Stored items
┌────────

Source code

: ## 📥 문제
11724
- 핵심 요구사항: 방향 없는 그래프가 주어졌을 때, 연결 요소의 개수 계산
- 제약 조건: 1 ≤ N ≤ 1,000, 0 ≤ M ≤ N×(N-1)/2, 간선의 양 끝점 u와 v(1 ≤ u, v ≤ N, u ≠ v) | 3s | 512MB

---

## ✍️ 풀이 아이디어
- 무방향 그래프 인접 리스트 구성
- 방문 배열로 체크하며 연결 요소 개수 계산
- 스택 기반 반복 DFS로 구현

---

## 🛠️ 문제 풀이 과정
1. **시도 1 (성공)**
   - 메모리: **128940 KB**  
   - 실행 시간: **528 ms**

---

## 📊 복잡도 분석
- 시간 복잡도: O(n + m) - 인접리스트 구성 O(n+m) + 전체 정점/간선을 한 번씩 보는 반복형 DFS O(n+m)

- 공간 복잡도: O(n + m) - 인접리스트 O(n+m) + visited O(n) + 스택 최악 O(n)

└────────
┌────────

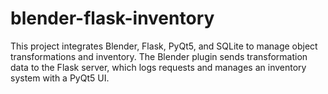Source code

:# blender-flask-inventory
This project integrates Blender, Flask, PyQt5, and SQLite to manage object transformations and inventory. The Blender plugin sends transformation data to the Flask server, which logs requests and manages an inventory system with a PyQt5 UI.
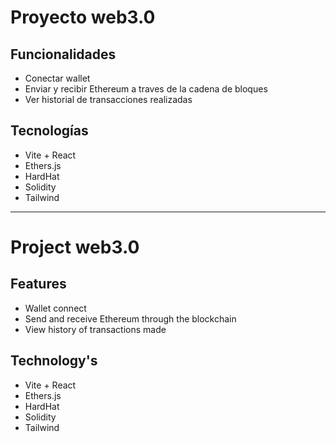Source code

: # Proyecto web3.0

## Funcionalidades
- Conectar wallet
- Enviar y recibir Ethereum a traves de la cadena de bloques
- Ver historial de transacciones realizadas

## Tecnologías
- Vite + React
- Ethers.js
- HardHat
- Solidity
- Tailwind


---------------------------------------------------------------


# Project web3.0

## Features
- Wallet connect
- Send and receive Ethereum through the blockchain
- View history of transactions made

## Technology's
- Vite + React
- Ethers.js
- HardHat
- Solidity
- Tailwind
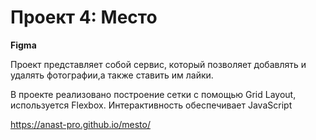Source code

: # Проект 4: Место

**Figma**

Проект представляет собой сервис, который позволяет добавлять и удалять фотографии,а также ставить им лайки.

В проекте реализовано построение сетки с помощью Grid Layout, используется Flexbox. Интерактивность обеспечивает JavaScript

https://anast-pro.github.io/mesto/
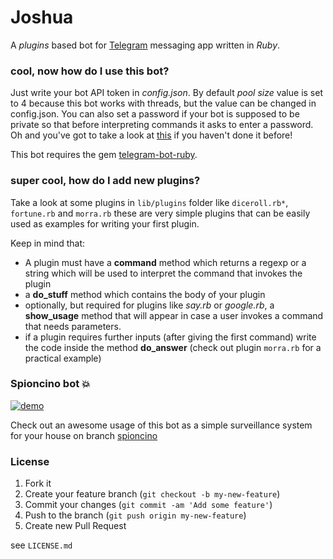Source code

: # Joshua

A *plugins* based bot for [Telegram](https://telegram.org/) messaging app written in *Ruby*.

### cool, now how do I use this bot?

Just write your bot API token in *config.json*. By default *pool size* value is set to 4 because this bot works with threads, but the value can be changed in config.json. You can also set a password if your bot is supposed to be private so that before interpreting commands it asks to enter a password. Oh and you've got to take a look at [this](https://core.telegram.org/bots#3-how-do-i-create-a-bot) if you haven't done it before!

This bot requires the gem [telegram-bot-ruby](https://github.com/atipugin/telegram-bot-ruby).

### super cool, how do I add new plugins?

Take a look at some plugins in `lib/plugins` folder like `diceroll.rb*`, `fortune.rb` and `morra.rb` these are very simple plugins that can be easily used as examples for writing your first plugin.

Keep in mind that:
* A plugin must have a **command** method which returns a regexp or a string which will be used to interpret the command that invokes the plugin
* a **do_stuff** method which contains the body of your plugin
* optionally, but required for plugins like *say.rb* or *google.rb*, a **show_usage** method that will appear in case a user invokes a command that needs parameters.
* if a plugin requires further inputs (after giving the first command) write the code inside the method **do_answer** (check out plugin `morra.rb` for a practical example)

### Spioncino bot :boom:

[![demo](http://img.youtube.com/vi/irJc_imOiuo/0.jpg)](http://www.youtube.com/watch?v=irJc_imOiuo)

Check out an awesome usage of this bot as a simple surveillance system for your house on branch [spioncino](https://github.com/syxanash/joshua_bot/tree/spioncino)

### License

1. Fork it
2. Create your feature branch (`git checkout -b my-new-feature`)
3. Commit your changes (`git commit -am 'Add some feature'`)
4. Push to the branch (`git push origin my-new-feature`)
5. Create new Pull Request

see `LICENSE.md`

└────────

Both end lines included, restate word for word the lines above from the line with "## ✍️ 풀이 아이디어" to the line with "- 공간 복잡도: O(n", and nothing else.

**The answer**
## ✍️ 풀이 아이디어
- 무방향 그래프 인접 리스트 구성
- 방문 배열로 체크하며 연결 요소 개수 계산
- 스택 기반 반복 DFS로 구현

---

## 🛠️ 문제 풀이 과정
1. **시도 1 (성공)**
   - 메모리: **128940 KB**  
   - 실행 시간: **528 ms**

---

## 📊 복잡도 분석
- 시간 복잡도: O(n + m) - 인접리스트 구성 O(n+m) + 전체 정점/간선을 한 번씩 보는 반복형 DFS O(n+m)

- 공간 복잡도: O(n + m) - 인접리스트 O(n+m) + visited O(n) + 스택 최악 O(n)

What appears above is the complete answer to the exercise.